Copper and fibre: the price relationship

An interesting report has been published on the relationship between the pricing of telecoms services over both old-style copper wiring and new-fangled, so-called next generation (glass)fibre.

Written for ETNO – the European Telecommunications Network Operators’ Association – the report was published initially last month by Plum Consulting, but I’ve seen it as a result of a news item concerning an ETNO workshop held this week and intended to raise awareness of the impact of the pricing of copper-based services on the case for investment in next generation networks.

Copper pricing, which refers to the bit that we pay for our residential telecoms services either to BT or, where the line is BT-owned but leased to another, to that retail provider, is a topical issue not least because Ofcom has recently launched a new consultation on the prices that Openreach – BT’s provider of wholesale network services – can charge its own customers (which then sell retail services to us). So, the timing of the workshop and the publication is highly important in the UK context.

Plum Consulting makes several points in its document, among them that the running of copper and fibre networks in parallel during the period of transition from old to new will present serious challenges as regards pricing – not least that falling copper prices may well discourage investment in next generation fibre since there would be less incentive for customers voluntarily to migrate to (more expensive) fibre. This would act in turn to reduce retail price levels for high-speed broadband, thus jeopardising the investment case.

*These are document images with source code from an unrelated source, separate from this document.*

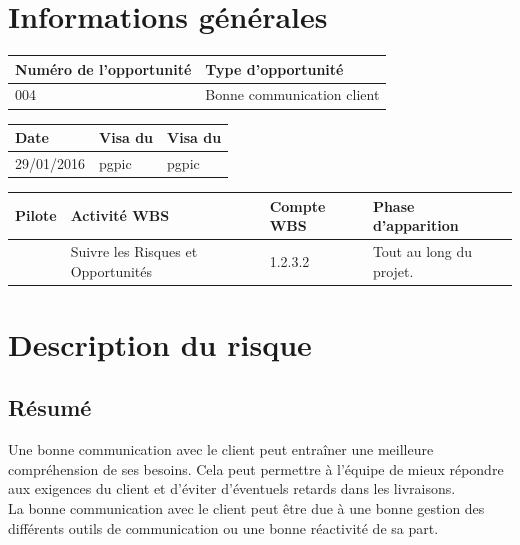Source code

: 
\section*{Informations générales}
 
\begin{table}[h]
\centering
	\begin{tabularx}{16.8cm}{|X|X|}
	\hline
	\rowcolor{gray!40} Numéro de l'opportunité & Type d'opportunité \\
	\hline
	004 & Bonne communication client \\
	\hline
	\end{tabularx}
\end{table}

\begin{table}[h]
\centering
	\begin{tabularx}{16.8cm}{|X|X|X|}
	\hline
	 \rowcolor{gray!40} Date & Visa du \RQ & Visa du \CP \\
	\hline
	 29/01/2016 & pgpic & pgpic \\
	\hline
	\end{tabularx}
\end{table}

\begin{table}[h]
\centering
	\begin{tabularx}{16.8cm}{|X|X|X|X|}
	\hline
	\rowcolor{gray!40} Pilote & Activité WBS & Compte WBS & Phase d'apparition \\
	\hline
	 \Florian & Suivre les Risques et Opportunités & 1.2.3.2 & Tout au long du projet.\\
	\hline
	\end{tabularx}
\end{table}

\section*{Description du risque}

\subsection*{Résumé}
	Une bonne communication avec le client peut entraîner une meilleure compréhension de ses besoins. Cela peut permettre à l'équipe \PICCourt de mieux répondre aux exigences du client et d'éviter d'éventuels retards dans les livraisons. \\
        La bonne communication avec le client peut être due à une bonne gestion des différents outils de communication ou une bonne réactivité de sa part.
	
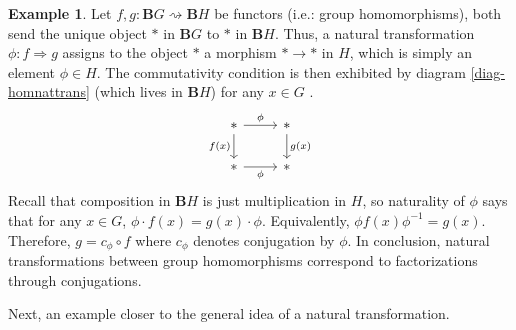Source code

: \documentclass{article}
\theoremstyle{definition}
\newtheorem{exmp}[thm]{Example}
\theoremstyle{remark}
\begin{document}
\begin{exmp}\label{exmp-grouphom}
	Let $f,g: \mathbf{B}G \rightsquigarrow \mathbf{B}H$ be functors (i.e.: group homomorphisms), both send the unique object $*$ in $\mathbf{B}G$ to $*$ in $\mathbf{B}H$. Thus, a natural transformation $\phi : f\Rightarrow g$ assigns to the object $*$ a morphism $* \rightarrow *$ in $H$, which is simply an element $\phi \in H$. The commutativity condition is then exhibited by diagram \eqref{diag-homnattrans} (which lives in $\mathbf{B}H$) for any $x \in G$ .
	\begin{equation}\label{diag-homnattrans}
	\begin{tikzcd}
	* \arrow[d, "f(x)"'] \arrow[r, "\phi"] & * \arrow[d, "g(x)"] \\
	* \arrow[r, "\phi"'] & *
	\end{tikzcd}
	\end{equation}
	Recall that composition in $\mathbf{B}H$ is just multiplication in $H$, so naturality of $\phi$ says that for any $x \in G$, $\phi \cdot f(x) = g(x) \cdot \phi$. Equivalently, $\phi f(x) \phi^{-1} = g(x)$. Therefore, $g = c_{\phi} \circ f$ where $c_{\phi}$ denotes conjugation by $\phi$. In conclusion, natural transformations between group homomorphisms correspond to factorizations through conjugations.
\end{exmp}
Next, an example closer to the general idea of a natural transformation.
\end{document}
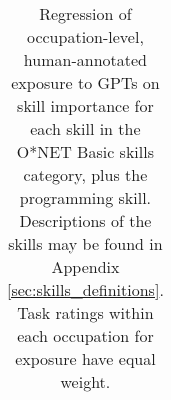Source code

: \begin{table}[h]
\begin{tabular}{@{}l>{\raggedright\arraybackslash}p{2cm}>{\raggedleft\arraybackslash}p{2cm}@{}>{\raggedright\arraybackslash}p{2.5cm}}
\bottomrule
\end{tabular}
\caption{Regression of occupation-level, human-annotated exposure to GPTs on skill importance for each skill in the O*NET Basic skills category, plus the programming skill. Descriptions of the skills may be found in Appendix \ref{sec:skills_definitions}. Task ratings within each occupation for exposure have equal weight.}

\label{tab:skills}
\end{table}
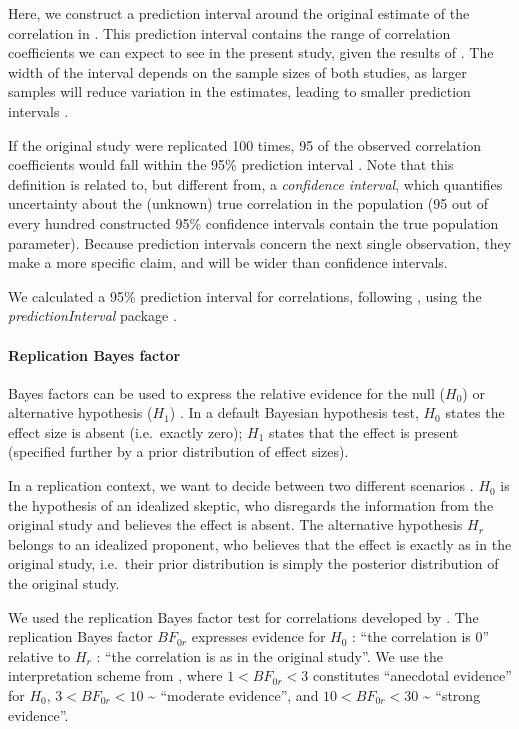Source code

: \documentclass[11pt,]{memoir}
\let\oldparagraph\paragraph
\renewcommand{\paragraph}[1]{\oldparagraph{#1}\mbox{}}
\begin{document}
Here, we construct a prediction interval around the original estimate of the correlation in \textcite{London2015}. This prediction interval contains the range of correlation coefficients we can expect to see in the present study, given the results of \textcite{London2015}. The width of the interval depends on the sample sizes of both studies, as larger samples will reduce variation in the estimates, leading to smaller prediction intervals \autocite{Patil2016}.

If the original study were replicated 100 times, 95 of the observed correlation coefficients would fall within the 95\% prediction interval \autocite{Patil2016}. Note that this definition is related to, but different from, a \emph{confidence interval}, which quantifies uncertainty about the (unknown) true correlation in the population (95 out of every hundred constructed 95\% confidence intervals contain the true population parameter). Because prediction intervals concern the next single observation, they make a more specific claim, and will be wider than confidence intervals.

We calculated a 95\% prediction interval for correlations, following \textcite{Spence2016}, using the \emph{predictionInterval} package \autocite[Version 1.0.0;][]{R-predictionInterval}.

\hypertarget{repBF}{%
\paragraph{Replication Bayes factor}\label{repBF}}

Bayes factors can be used to express the relative evidence for the null (\(H_0\)) or alternative hypothesis (\(H_1\)) \autocite{Wagenmakers2018a}. In a default Bayesian hypothesis test, \(H_0\) states the effect size is absent (i.e.~exactly zero); \(H_1\) states that the effect is present (specified further by a prior distribution of effect sizes).

In a replication context, we want to decide between two different scenarios \autocite{Verhagen2014}. \(H_0\) is the hypothesis of an idealized skeptic, who disregards the information from the original study and believes the effect is absent. The alternative hypothesis \(H_r\) belongs to an idealized proponent, who believes that the effect is exactly as in the original study, i.e.~their prior distribution is simply the posterior distribution of the original study.

We used the replication Bayes factor test for correlations developed by \textcite{Wagenmakers2016}. The replication Bayes factor \(BF_{0r}\) expresses evidence for \(H_0\) : ``the correlation is 0'' relative to \(H_r\) : ``the correlation is as in the original study''. We use the interpretation scheme from \textcite{Wagenmakers2018}, where \(1 < BF_{0r} < 3\) constitutes ``anecdotal evidence'' for \(H_0\), \(3 < BF_{0r} < 10\) \textasciitilde{} ``moderate evidence'', and \(10 < BF_{0r} < 30\) \textasciitilde{} ``strong evidence''.
\end{document}
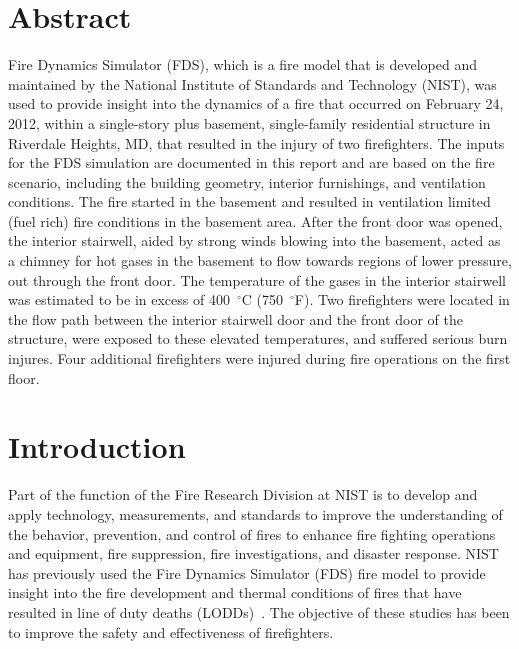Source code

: \documentclass[12pt,oneside]{book}
\begin{document}
\chapter*{\centering Abstract}
Fire Dynamics Simulator (FDS), which is a fire model that is developed and maintained by the National Institute of Standards and Technology (NIST), was used to provide insight into the dynamics of a fire that occurred on February 24, 2012, within a single-story plus basement, single-family residential structure in Riverdale Heights, MD, that resulted in the injury of two firefighters. The inputs for the FDS simulation are documented in this report and are based on the fire scenario, including the building geometry, interior furnishings, and ventilation conditions. The fire started in the basement and resulted in ventilation limited (fuel rich) fire conditions in the basement area. After the front door was opened, the interior stairwell, aided by strong winds blowing into the basement, acted as a chimney for hot gases in the basement to flow towards regions of lower pressure, out through the front door. The temperature of the gases in the interior stairwell was estimated to be in excess of 400~$^{\circ}$C (750~$^{\circ}$F). Two firefighters were located in the flow path between the interior stairwell door and the front door of the structure, were exposed to these elevated temperatures, and suffered serious burn injures. Four additional firefighters were injured during fire operations on the first floor.

\chapter{Introduction}
\setcounter{page}{1}
Part of the function of the Fire Research Division at NIST is to develop and apply technology, measurements, and standards to improve the understanding of the behavior, prevention, and control of fires to enhance fire fighting operations and equipment, fire suppression, fire investigations, and disaster response. NIST has previously used the Fire Dynamics Simulator (FDS) fire model to provide insight into the fire development and thermal conditions of fires that have resulted in line of duty deaths (LODDs)~\cite{Madrzykowski:1,Iowa,Texas,Bryner:Charleston,barowy:texas,Weinschenk:Chicago}. The objective of these studies has been to improve the safety and effectiveness of firefighters.
\end{document}
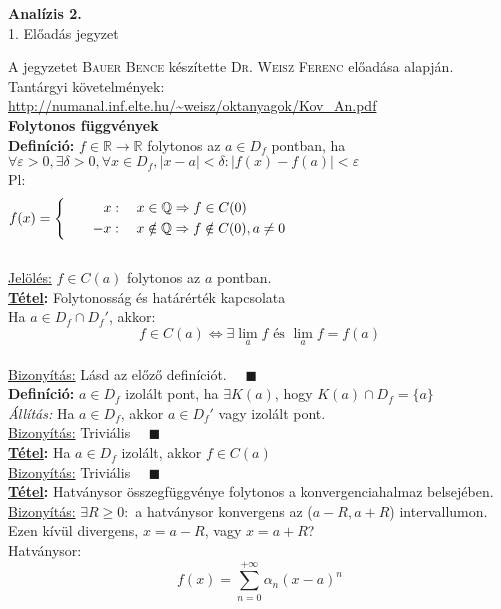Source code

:\documentclass[a4paper,11pt]{article}
\begin{document}
\def\biz{\normalsize{\textbf{\underline{Bizonyítás:} }\hspace*{0.3cm}}}
\def\tetel{\large \textbf{Tétel: }}
\def\defi{\normalsize \textbf{Definíció: }}
\def\Z{\mathbb{Z}}
\def\Q{\mathbb{Q}}
\def\R{\mathbb{R}}
\def\N{\mathbb{N}}
\def\sume{\displaystyle\sum_{n=1}^{+\infty}}
\def\sumn{\displaystyle\sum_{n=0}^{+\infty}}
\def\biz{\normalsize{\underline{Bizonyítás:} }\hspace*{0.5cm}}
\def\tetel{\normalsize \textbf{\underline{Tétel}: }}
\def\narrow{\underset{n\rightarrow+\infty}{\longrightarrow}}
\def\limn{\displaystyle\lim_{n\to +\infty}}
\begin{center}
	{\LARGE\textbf{Analízis 2.}}\\[0.2cm]
	
	{\Large 1. Előadás jegyzet}\\[1cm]	
\end{center}
{\small A jegyzetet \textsc{Bauer Bence} készítette \textsc{Dr. Weisz Ferenc} előadása alapján.}\\[0.2cm]
Tantárgyi követelmények: \url{http://numanal.inf.elte.hu/~weisz/oktanyagok/Kov_An.pdf}\\[0.2cm]
\textbf{{\large Folytonos függvények}}\\[0.1cm]
\defi $f\in\R\to\R$ folytonos az $a\in D_f$ pontban, ha\\[0.2cm] $\forall\varepsilon>0,\exists\delta>0,\forall x\in D_f, |x-a|<\delta : |f(x)-f(a)|<\varepsilon$\\[0.1cm] Pl: \[\displaystyle f(x) = 
\left\{
\begin{gathered}
x: \quad x\in\Q\Rightarrow f\in C(0)\hspace{5.7cm} \\
\quad\quad-x: \quad x\notin\Q\Rightarrow f\notin C(0), a\neq 0\hspace{5.7cm}
\end{gathered}\right. \]\\[0.1cm]
\underline{Jelölés:}  $f\in C(a)$ folytonos az $a$ pontban.\\[0.2cm]
\tetel Folytonosság és határérték kapcsolata\\[0.1cm]
Ha $a\in D_f\cap D_f'$, akkor: \[ f\in C(a)\Leftrightarrow \exists\lim_a f \text{ és } \lim_a f=f(a)\]\\[0.1cm]
\biz Lásd az előző definíciót. $\quad\blacksquare$\\[0.3cm]
\defi $a\in D_f$ izolált pont, ha $\exists K(a)$, hogy $K(a)\cap D_f=\{a\}$\\[0.1cm] \textit{Állítás:} Ha $a\in D_f$, akkor $a\in D_f'$ vagy izolált pont.\\[0.1cm]\biz Triviális $\quad\blacksquare$\\[0.2cm] \tetel Ha $a\in D_f$ izolált, akkor $f\in C(a)$\\[0.1cm]\biz Triviális $\quad\blacksquare$\\[0.2cm] \tetel Hatványsor összegfüggvénye folytonos a konvergenciahalmaz belsejében.\\[0.1cm] \biz $\exists R\geq0:$ a hatványsor konvergens az ($a-R,a+R$) intervallumon.\\[0.1cm]Ezen kívül divergens, $x=a-R$, vagy $x=a+R$?\\[0.1cm]Hatványsor:\[f(x)=\sumn \alpha_n(x-a)^n\]
\end{document}
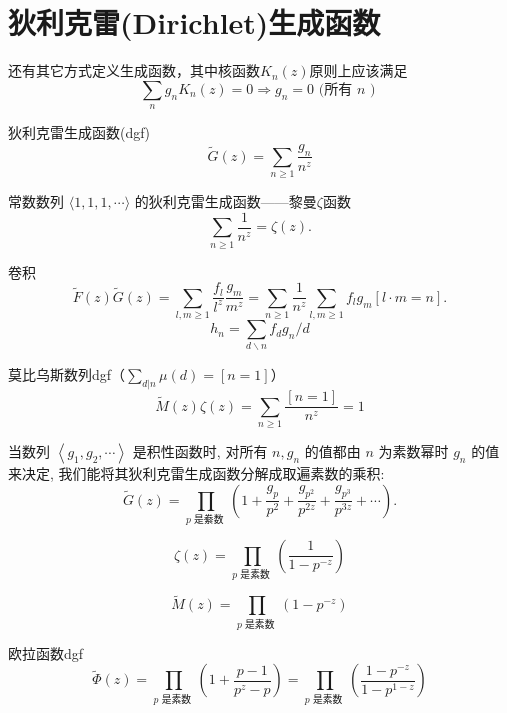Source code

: \section{狄利克雷(Dirichlet)生成函数}

还有其它方式定义生成函数，其中核函数$K_n(z)$原则上应该满足
$$
\sum_{n} g_{n} K_{n}(z)=0 \Rightarrow g_{n}=0 \text { (所有 } n \text { ) }
$$

狄利克雷生成函数(dgf)
\begin{equation}
    \tilde{G}(z)=\sum_{n \geqslant 1} \frac{g_{n}}{n^{z}}
\end{equation}

常数数列 $\langle 1,1,1, \cdots\rangle$ 的狄利克雷生成函数——黎曼$\zeta$函数
\begin{equation}
    \sum_{n \geq 1} \frac{1}{n^{z}}=\zeta(z) .
\end{equation}

卷积
$$
\tilde{F}(z) \tilde{G}(z)=\sum_{l, m \geqslant 1} \frac{f_{l}}{l^{z}} \frac{g_{m}}{m^{z}}=\sum_{n \geqslant 1} \frac{1}{n^{z}} \sum_{l, m \geqslant 1} f_{l} g_{m}[l \cdot m=n] .
$$
\begin{equation}
    h_{n}=\sum_{d \backslash n} f_{d} g_{n} / d
\end{equation}

莫比乌斯数列dgf（$\sum_{d|n} \mu(d) = [n=1]$）
\begin{equation}
    \tilde{M}(z) \zeta(z)=\sum_{n \geqslant 1} \frac{[n=1]}{n^{z}}=1
\end{equation}

当数列 $\left\langle g_{1}, g_{2}, \cdots\right\rangle$ 是积性函数时, 对所有 $n, g_{n}$ 的值都由 $n$ 为素数幂时 $g_{n}$ 的值来决定, 我们能将其狄利克雷生成函数分解成取遍素数的乘积:
\begin{equation}
\tilde{G}(z)=\prod_{p \text { 是絭数 }}\left(1+\frac{g_{p}}{p^{2}}+\frac{g_{p^{2}}}{p^{2 z}}+\frac{g_{p^{3}}}{p^{3 z}}+\cdots\right) .
\end{equation}

\begin{equation}
    \zeta(z)=\prod_{p \text { 是素数 }}\left(\frac{1}{1-p^{-z}}\right)
\end{equation}

\begin{equation}
    \tilde{M}(z)=\prod_{p \text { 是素数 }}\left(1-p^{-z}\right)
\end{equation}

欧拉函数dgf
\begin{equation}
    \tilde{\Phi}(z)=\prod_{p \text { 是素数 }}\left(1+\frac{p-1}{p^{z}-p}\right)=\prod_{p \text { 是素数 }}\left(\frac{1-p^{-z}}{1-p^{1-z}}\right)
\end{equation}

The prospect of fibre investment being treated in the same way as copper – by being subject to continuing price reductions – is also likely to provide room for second thoughts among investors.

In some ways, this might well be a ‘Well, they would say that, wouldn’t they?’ scenario given the nature of the commissioning body, but Plum Consulting is right to point out that adoption of, and investment in, next generation fibre is not a given and that the policy framework must seek to ensure that incentives to operators are correctly aligned with the public policy goals for high-speed broadband. This means, not least, that copper prices should be maintained at levels which support efficient migration to next generation fibre, thus assisting operators with investment cases, and that – inevitably – fibre pricing must ensure cost recovery and deal with the long-term nature of investment and the uncertainty of demand. The latter is uncontroversial – but the former ought to provide some considerable food for thought for Ofcom, and other regulators across Europe.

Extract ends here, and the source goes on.